Due to its diversity in relief and altitudes that it possesses in all its extension, there are different thermal floors in which the temperature tends to have different climatic characteristics and temperatures that decrease with the increase of the altitude, in the coastal strip dominates a semi-arid and warm climate, as it is evidenced in Turiamo and Puerto Maya, Although orographic rainfall occurs at elevations on the northern flank of the Serranía de Litoral, allowing for cooler and more humid conditions, which make possible the formation of cloud forests in the Henri Pittier National Park, local conditions allow for greater humidity and warmer temperatures in some coastal coves, such as Chuao, Choroní and Ocumare, which are used in traditional cocoa plantations.

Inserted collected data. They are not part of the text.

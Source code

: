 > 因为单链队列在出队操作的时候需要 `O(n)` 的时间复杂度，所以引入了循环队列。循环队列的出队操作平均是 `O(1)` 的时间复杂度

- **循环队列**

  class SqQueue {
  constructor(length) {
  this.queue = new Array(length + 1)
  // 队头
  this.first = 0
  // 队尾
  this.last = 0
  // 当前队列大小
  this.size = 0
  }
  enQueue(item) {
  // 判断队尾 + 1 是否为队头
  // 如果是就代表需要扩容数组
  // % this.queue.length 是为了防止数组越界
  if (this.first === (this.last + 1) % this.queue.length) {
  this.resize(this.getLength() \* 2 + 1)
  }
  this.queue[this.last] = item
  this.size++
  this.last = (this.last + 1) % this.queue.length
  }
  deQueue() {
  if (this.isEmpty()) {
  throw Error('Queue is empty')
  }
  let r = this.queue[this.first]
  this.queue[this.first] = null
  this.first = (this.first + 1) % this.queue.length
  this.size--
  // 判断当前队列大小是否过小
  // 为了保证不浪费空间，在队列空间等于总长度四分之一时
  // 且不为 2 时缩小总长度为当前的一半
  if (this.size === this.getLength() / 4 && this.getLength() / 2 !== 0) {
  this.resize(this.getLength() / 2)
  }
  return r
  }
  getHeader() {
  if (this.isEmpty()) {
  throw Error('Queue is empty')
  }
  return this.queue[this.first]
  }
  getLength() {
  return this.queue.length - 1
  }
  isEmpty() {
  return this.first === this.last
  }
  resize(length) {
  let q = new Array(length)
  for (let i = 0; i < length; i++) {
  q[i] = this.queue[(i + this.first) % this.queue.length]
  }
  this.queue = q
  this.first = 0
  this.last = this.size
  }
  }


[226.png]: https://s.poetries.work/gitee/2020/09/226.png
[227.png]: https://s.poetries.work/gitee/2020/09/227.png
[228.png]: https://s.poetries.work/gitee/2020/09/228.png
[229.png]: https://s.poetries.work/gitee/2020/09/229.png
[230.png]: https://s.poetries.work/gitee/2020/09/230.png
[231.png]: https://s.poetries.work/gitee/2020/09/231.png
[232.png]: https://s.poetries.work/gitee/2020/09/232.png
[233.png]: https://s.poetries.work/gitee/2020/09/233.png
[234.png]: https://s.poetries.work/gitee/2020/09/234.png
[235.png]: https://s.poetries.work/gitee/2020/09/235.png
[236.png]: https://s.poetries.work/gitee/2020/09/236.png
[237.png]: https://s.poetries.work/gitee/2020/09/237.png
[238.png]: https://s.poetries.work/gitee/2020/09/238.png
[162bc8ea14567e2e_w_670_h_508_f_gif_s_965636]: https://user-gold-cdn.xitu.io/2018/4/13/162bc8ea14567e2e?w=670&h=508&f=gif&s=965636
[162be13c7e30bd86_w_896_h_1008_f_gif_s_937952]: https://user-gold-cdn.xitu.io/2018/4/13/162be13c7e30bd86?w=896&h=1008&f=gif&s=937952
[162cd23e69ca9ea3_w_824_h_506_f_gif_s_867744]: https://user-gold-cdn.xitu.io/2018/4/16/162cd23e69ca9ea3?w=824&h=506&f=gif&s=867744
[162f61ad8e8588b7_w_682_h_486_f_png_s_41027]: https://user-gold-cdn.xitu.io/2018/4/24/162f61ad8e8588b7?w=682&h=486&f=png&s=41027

At the altitudes of the Coastal Range, an isothermal climate is expressed, reaching in Colonia Tovar, at 1,900 meters above sea level, an average annual temperature of only 15.4 °C and rainfall of 1,000 mm per year. In the depression of Lake Valencia and the valleys of Aragua, warmer conditions are recognized. In Maracay, at 545 meters above sea level, an average annual temperature of 25 °C and annual rainfall of 834 mm are recorded, with a well-defined dry season. In the plain sector, there is a rainy tropical savanna climate, with an average rainfall of 1,100 mm, a rigorous dry season and average annual temperatures of 26 °C.

Soils

The lands of the valleys of Aragua are rich in minerals, as well as fertile; even the mountainous areas are suitable for certain types of crops. There you can find soils with a medium accumulation of organic matter and clay. The banks of the lake show a formation of calcium content due to the presence of fossils. Due to these characteristics, the soil of the state of Aragua is one of the most fertile in the country.

Vegetation
Vegetation ranges from abundant foliage trees, present in the cloud forests of the Henri Pittier National Park, on the Litoral mountain range, to thorny scrub in the coastal area. In the areas of valleys and savannahs, grasses predominate, accompanied by trees such as kapok, cedar and saman.

Politics and government

As a federal state, it is autonomous and equal in political terms to the other members of the Federation, it organizes its administration and public powers through the Constitution of Aragua State, which was adopted in 2002. The same establishes the division of powers into executive and legislative. This Constitution can only be reformed totally or partially by the legislative power of Aragua, and to be approved, they need the absolute majority of the state deputies.

Executive branch
It is composed of the governor of Aragua and a group of state secretaries who are appointed by him. The governor is elected by the people by direct and secret vote for a period of four years and with the possibility of immediate re-election for an equal period, being in charge of the state administration.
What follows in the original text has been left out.